- MATERIALS PROVIDED
****************

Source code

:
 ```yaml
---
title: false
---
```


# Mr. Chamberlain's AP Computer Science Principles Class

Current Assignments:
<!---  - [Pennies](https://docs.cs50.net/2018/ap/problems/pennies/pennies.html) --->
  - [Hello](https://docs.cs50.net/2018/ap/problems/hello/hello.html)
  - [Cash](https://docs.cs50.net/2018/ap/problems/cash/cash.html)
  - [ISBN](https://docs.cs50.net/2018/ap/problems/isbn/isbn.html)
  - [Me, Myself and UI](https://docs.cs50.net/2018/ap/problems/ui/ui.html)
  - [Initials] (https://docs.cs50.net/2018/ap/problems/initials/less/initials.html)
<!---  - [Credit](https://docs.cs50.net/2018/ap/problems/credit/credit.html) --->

****************

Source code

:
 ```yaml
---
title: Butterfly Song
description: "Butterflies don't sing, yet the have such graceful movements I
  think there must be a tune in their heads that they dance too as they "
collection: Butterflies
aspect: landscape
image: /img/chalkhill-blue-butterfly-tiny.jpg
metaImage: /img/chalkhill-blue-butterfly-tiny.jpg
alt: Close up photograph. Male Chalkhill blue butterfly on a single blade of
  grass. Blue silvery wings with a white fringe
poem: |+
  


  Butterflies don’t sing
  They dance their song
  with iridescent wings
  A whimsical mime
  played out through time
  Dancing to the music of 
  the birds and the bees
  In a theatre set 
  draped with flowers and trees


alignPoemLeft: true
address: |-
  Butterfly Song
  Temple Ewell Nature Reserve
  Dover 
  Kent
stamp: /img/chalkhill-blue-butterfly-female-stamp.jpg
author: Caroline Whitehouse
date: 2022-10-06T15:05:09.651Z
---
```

****************

- EXERCISE DESCRIPTION
Which lines of the entries above contain the string "wings"? Copy each one.

- ANSWER SPACE
  grass. Blue silvery wings with a white fringe
  with iridescent wings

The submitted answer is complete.